__WORK REQUEST__
Copy each line containing the word "自然環境" from the records that follow, please.

__SOURCE MATERIAL__
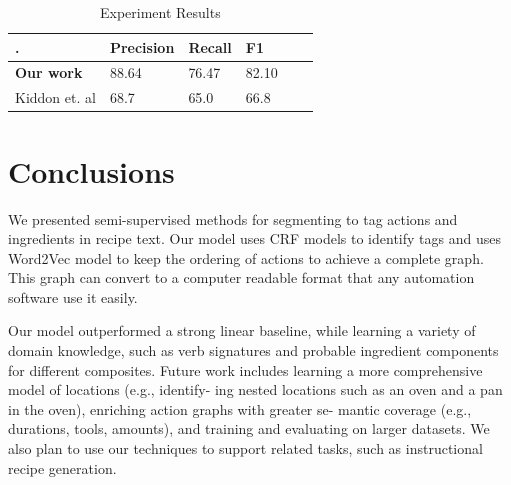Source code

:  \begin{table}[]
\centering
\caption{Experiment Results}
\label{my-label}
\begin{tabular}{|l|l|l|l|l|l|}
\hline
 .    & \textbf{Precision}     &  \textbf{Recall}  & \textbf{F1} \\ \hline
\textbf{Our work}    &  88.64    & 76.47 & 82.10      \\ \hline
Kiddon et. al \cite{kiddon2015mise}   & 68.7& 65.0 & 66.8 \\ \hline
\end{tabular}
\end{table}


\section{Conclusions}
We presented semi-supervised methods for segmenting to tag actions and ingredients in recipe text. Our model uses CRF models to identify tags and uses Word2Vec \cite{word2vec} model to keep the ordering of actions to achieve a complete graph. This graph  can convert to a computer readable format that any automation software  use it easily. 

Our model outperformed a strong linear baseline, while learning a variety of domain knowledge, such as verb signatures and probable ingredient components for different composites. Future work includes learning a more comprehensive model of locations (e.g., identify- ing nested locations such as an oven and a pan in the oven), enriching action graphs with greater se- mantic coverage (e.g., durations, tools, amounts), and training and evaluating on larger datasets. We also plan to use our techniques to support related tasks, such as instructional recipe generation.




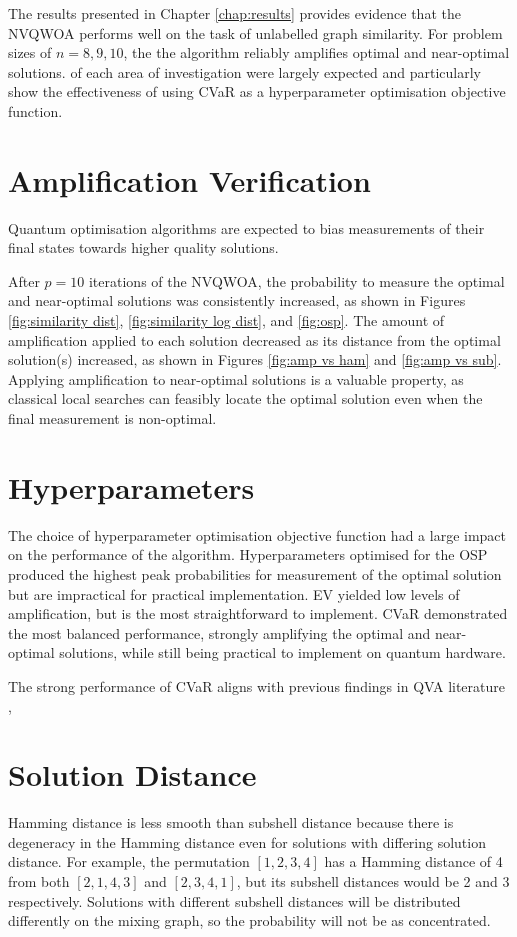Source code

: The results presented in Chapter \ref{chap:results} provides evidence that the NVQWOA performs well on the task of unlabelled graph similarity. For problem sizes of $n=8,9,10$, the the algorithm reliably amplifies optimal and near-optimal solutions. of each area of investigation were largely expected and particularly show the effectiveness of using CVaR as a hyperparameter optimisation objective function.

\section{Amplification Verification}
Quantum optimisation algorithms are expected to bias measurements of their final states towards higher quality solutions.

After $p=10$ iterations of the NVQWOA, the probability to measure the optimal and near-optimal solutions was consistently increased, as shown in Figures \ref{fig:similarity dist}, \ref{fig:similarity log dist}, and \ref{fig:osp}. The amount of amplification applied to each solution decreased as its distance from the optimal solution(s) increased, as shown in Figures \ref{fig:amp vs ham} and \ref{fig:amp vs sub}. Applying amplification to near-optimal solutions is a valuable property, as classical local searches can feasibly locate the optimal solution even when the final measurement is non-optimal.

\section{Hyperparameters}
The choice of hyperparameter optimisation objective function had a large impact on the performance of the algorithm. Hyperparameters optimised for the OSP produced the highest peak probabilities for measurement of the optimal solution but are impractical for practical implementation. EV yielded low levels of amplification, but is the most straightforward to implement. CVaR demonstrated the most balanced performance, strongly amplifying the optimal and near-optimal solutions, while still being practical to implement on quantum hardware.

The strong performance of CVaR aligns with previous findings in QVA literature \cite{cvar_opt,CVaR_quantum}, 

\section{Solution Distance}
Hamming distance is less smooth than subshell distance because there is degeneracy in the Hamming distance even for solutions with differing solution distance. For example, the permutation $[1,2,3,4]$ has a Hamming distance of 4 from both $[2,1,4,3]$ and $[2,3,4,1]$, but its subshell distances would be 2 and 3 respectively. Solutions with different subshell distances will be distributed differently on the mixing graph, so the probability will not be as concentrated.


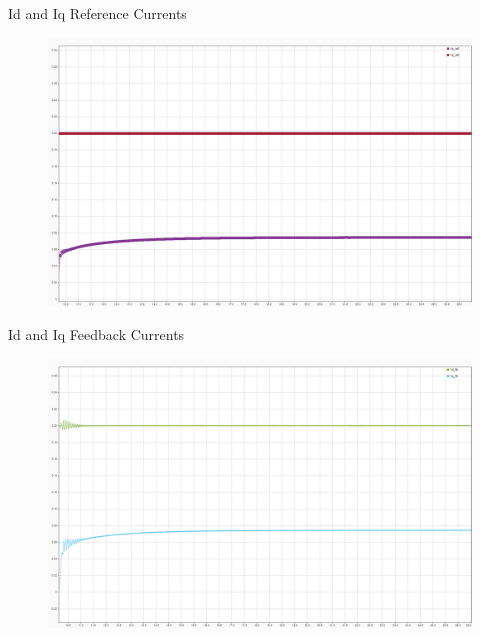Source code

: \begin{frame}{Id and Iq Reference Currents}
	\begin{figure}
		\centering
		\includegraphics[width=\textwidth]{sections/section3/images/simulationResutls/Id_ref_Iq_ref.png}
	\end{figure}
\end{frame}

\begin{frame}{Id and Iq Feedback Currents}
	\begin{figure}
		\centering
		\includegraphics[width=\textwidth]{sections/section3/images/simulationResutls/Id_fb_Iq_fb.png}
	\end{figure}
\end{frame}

* * *

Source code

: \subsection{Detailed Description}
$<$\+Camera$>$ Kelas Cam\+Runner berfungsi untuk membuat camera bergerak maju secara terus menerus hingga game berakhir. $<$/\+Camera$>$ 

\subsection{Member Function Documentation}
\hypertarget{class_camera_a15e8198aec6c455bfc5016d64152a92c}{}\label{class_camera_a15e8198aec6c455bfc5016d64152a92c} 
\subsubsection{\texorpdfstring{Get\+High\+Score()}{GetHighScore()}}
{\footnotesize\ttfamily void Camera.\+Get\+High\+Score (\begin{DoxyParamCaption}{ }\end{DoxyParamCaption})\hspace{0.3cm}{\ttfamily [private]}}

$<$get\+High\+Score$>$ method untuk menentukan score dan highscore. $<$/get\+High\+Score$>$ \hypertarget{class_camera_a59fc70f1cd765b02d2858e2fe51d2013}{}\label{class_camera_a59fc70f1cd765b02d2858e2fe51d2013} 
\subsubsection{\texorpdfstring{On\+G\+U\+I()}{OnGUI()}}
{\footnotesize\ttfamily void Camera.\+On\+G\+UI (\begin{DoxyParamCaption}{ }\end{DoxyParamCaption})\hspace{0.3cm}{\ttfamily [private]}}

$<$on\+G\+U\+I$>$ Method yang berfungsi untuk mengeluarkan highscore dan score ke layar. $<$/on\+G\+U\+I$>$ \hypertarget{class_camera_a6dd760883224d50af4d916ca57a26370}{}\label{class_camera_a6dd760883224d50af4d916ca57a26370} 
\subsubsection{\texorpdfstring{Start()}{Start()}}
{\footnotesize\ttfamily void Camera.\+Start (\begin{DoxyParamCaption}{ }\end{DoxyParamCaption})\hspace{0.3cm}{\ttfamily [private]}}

--

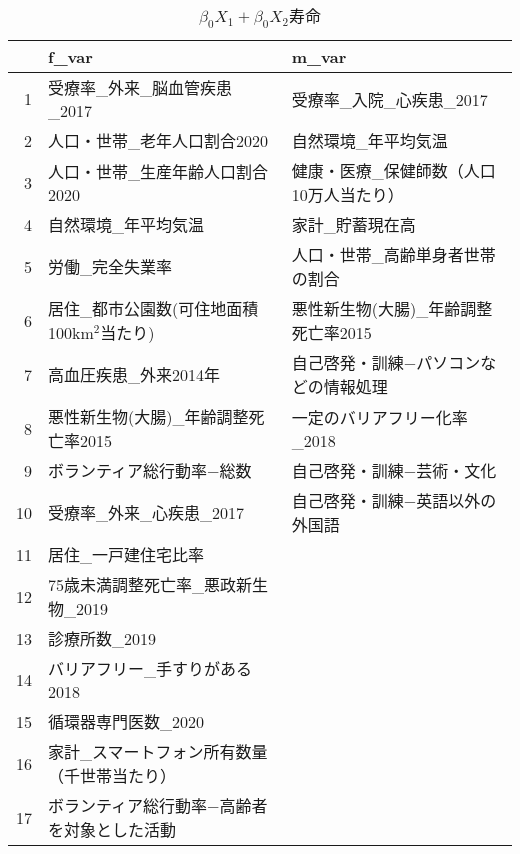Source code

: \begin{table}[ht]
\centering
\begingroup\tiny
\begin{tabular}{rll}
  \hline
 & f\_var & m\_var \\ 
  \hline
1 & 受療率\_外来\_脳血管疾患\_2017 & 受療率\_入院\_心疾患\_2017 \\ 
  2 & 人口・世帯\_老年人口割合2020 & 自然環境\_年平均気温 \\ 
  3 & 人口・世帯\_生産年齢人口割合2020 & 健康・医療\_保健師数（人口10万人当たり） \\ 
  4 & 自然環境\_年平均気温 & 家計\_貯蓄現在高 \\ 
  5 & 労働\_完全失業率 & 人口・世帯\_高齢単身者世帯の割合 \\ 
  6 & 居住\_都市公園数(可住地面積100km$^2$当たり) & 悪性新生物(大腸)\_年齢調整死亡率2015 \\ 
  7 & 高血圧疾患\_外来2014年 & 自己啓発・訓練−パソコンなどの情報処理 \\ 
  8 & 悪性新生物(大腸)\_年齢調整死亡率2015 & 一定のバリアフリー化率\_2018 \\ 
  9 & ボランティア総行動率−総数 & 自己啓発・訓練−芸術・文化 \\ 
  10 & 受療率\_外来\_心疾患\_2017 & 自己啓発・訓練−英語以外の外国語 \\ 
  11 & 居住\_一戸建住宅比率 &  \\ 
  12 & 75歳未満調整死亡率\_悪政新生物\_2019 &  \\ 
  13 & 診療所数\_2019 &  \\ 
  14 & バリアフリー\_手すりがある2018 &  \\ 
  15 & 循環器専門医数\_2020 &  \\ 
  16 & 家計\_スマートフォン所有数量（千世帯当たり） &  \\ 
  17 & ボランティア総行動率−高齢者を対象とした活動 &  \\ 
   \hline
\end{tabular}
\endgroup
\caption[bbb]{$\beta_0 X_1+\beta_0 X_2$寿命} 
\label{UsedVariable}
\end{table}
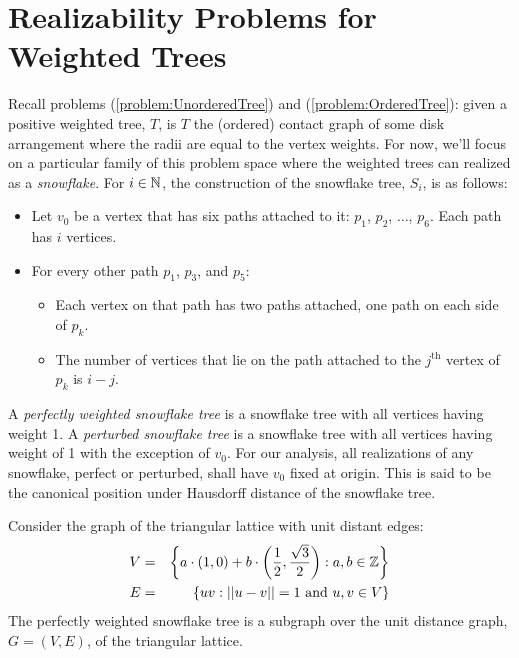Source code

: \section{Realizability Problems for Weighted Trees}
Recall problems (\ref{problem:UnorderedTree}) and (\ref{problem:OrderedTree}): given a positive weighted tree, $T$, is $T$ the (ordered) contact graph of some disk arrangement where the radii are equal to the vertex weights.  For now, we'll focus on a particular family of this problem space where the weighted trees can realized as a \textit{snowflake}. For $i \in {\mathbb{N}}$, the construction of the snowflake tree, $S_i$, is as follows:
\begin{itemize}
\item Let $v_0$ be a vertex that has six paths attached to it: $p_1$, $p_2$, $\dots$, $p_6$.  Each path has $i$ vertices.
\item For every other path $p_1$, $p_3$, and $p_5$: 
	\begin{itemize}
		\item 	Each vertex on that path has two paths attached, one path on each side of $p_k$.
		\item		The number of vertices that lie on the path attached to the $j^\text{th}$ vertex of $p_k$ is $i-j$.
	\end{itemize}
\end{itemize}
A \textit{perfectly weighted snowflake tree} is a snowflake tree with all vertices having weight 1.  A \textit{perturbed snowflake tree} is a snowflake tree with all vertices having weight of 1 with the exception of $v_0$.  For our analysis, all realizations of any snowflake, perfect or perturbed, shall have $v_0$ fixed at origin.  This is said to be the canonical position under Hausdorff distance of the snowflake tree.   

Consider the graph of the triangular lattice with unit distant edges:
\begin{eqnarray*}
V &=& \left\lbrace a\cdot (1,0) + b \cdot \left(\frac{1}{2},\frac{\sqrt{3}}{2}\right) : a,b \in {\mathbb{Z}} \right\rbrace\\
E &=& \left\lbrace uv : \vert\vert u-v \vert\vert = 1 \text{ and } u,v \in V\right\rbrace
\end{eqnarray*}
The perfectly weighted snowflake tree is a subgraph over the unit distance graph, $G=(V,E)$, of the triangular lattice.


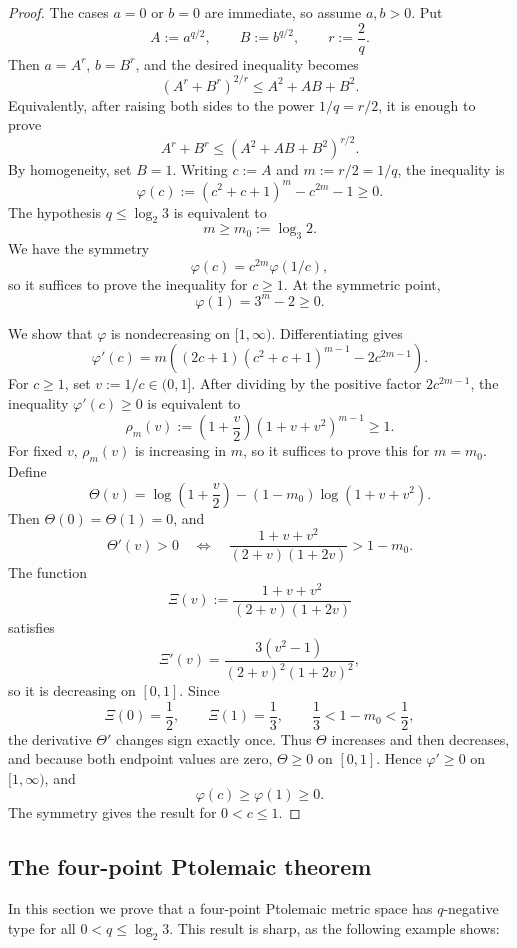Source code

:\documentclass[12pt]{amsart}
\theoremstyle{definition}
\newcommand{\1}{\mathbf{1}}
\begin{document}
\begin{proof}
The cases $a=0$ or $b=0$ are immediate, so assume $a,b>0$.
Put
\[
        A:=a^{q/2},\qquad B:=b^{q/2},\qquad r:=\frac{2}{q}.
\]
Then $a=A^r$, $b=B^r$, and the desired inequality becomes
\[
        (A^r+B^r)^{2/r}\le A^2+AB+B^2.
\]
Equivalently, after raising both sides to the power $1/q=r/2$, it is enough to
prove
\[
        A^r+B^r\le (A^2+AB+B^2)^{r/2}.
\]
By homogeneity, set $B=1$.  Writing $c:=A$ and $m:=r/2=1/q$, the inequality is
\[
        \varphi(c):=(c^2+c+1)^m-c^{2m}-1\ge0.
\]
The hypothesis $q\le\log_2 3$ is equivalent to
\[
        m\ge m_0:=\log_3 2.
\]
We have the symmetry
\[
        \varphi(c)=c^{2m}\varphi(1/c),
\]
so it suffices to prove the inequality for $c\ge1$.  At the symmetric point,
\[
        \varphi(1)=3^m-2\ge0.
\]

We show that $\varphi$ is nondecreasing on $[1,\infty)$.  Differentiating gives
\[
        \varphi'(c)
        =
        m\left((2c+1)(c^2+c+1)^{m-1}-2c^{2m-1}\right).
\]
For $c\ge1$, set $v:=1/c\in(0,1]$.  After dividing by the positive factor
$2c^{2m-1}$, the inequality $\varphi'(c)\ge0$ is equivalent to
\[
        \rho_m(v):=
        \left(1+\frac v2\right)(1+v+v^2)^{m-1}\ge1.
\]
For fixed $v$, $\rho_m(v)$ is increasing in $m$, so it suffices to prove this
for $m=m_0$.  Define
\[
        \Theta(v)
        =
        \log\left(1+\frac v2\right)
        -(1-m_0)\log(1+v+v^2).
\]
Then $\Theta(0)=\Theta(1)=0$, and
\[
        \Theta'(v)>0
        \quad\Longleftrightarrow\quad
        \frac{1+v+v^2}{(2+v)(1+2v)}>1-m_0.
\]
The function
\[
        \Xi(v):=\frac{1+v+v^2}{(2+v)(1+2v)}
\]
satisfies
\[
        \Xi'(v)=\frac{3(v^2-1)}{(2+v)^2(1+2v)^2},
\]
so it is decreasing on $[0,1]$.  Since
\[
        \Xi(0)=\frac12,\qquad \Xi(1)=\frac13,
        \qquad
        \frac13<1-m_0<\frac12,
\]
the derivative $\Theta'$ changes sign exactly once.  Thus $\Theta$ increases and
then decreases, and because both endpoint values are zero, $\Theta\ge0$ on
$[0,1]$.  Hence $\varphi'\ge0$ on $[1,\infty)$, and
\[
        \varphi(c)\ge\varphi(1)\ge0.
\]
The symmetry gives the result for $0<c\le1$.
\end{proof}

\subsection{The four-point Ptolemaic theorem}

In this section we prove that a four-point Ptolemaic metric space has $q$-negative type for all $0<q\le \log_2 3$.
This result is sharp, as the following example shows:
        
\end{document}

__REPLY__
  2 & 人口・世帯\_老年人口割合2020 & 自然環境\_年平均気温 \\ 
  4 & 自然環境\_年平均気温 & 家計\_貯蓄現在高 \\ 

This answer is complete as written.